Лоренц посмотрел на меня каким-то странным взглядом, и я ушла.
Стояло лето, однако в большом пасторском доме меня объяла целительная прохлада и тишина, внушавшая мне благоговение. Я прочитала на дверях таблички с именами и постучала в ту дверь, на которой было написано «Помощник священника Майер». Он сам отворил мне. Он появился на пороге без верхнего платья, чёрный жилет у него был не застёгнут, и его чудовищно огромный живот внушительно выдавался вперёд.
Сейчас, когда я первый раз увидела его за пределами исповедальни, и его толстое красное поповское лицо вызывало во мне почтение, и когда мне, кроме того, пришло в голову, что он много чего обо мне знает, кровь от стыда и страха бросилась мне в лицо и я густо покраснела.
– Слава Иисусу Христу…
– Во веки веков… – ответил он. – А вот и ты…

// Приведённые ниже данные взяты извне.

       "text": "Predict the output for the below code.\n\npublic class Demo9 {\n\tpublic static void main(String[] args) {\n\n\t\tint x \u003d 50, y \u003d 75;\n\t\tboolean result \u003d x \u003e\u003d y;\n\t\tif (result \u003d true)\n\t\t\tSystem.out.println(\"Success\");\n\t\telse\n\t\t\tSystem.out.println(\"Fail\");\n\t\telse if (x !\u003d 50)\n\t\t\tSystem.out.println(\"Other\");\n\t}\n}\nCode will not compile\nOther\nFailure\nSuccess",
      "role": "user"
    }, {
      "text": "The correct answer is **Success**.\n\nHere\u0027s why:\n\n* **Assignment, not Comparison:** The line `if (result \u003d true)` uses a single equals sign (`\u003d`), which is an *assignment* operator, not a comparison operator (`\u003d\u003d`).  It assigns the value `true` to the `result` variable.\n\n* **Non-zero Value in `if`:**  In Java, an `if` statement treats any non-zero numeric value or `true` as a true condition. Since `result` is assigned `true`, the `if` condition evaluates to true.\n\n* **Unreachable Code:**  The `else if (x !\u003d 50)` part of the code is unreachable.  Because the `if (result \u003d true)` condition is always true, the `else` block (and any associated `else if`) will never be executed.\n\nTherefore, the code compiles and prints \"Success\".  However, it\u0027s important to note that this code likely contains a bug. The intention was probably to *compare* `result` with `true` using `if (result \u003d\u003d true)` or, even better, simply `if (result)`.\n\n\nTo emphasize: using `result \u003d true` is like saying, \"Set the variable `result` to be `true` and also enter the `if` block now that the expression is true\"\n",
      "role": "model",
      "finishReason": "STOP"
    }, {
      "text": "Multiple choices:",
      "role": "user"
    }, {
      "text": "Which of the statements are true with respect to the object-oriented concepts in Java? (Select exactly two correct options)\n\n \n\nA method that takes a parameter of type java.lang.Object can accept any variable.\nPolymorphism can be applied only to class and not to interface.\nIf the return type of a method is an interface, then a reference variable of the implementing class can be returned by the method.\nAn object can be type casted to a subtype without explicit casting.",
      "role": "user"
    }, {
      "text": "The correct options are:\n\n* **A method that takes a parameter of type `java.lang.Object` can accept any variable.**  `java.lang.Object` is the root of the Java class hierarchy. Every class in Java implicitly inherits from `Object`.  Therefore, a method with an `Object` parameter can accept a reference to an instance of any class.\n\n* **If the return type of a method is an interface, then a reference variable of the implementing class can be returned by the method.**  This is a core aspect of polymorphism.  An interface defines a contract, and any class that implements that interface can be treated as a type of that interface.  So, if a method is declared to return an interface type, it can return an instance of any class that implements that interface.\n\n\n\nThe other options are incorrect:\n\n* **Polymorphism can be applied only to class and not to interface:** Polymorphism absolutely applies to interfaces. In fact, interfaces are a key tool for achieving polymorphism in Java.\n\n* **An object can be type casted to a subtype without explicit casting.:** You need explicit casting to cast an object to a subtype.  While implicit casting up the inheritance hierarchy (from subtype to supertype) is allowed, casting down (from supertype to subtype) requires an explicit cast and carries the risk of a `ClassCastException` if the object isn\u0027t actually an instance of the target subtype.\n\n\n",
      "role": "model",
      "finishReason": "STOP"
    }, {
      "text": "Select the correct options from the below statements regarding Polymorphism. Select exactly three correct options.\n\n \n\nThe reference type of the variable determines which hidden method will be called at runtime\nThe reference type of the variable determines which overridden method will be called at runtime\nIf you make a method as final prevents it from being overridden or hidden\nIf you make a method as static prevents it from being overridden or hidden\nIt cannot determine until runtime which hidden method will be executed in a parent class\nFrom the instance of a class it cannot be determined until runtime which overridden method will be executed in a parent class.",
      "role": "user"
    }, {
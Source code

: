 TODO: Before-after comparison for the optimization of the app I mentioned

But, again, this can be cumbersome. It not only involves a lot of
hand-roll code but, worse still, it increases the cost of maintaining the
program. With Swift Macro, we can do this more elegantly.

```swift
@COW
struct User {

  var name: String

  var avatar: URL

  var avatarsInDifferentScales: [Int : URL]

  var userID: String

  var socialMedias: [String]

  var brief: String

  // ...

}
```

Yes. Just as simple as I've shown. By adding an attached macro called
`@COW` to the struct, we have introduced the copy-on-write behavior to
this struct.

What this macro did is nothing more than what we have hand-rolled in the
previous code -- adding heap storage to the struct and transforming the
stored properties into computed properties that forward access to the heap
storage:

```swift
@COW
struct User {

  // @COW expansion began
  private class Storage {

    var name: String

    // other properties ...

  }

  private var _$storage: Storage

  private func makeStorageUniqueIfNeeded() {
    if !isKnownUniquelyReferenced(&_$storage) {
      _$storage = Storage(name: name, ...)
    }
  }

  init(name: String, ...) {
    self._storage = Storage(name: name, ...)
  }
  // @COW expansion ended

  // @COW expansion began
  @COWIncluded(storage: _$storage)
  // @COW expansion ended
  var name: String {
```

Я поцеловала его мясистую тёплую руку, и он запер дверь на засов. Через небольшую тёмную прихожую мы проследовали в его комнату. Она выходила на кладбище. Окна были распахнуты настежь и зелёные верхушки деревьев полностью загораживали всякую перспективу. Комната была просторная, вся выкрашенная в белую краску. На одной из стен чернело большое распятие, перед которым стояла скамеечка для молитв. У другой стены помещалась железная кровать, застеленная стеганым одеялом. Широкий письменный стол занимал середину комнаты, возле него высилось гигантское кресло с подлокотниками, обитое чёрной кожей.
Помощник священника надел сутану и застегнул её на все пуговицы.
– Пойдём, – сказал он.
Мы направились к скамейке с пюпитром, опустились на колени рядом друг с другом и прочитали «Отче наш».
Затем он за руку подвёл меня к удобному старинному креслу, уселся в него, а я стояла перед ним, плотно прислонившись к краю письменного стола.
– Ну, – сказал он, – я слушаю…
Однако я молчала и в смятении чувств не знала, с чего начать.
– Итак, рассказывай…
Я продолжала молчать, уставившись в пол.
– Послушай! – проговорил тогда он, взял меня за подбородок и силой заставил смотреть ему прямо в глаза. – Ты знаешь, что уже нагрешила… разврат… это смертный грех… тебе понятно? А с собственным братом… это, вдобавок, кровосмешение…
Я впервые слышала это слово, и, не понимая его значения, задрожала.
Он же продолжал:
– Кто знает… возможно, ты окончательно проклята богом и уже на веки вечные по собственной вине лишилась спасения души… и если я в состоянии ещё спасти твою душу, то мне для этого требуется знать всё, до мельчайших подробностей… а тебе с готовностью к покаянию следует об этом рассказать.
Он говорил едва слышным, прерывающимся голосом, и это произвело на меня такое впечатление, что я залилась слезами.
– Не плачь, – прикрикнул он на меня. Я продолжала всхлипывать.
Он смягчился:
– Ну, не плачь, дитя моё. Возможно, всё обойдётся… только рассказывай.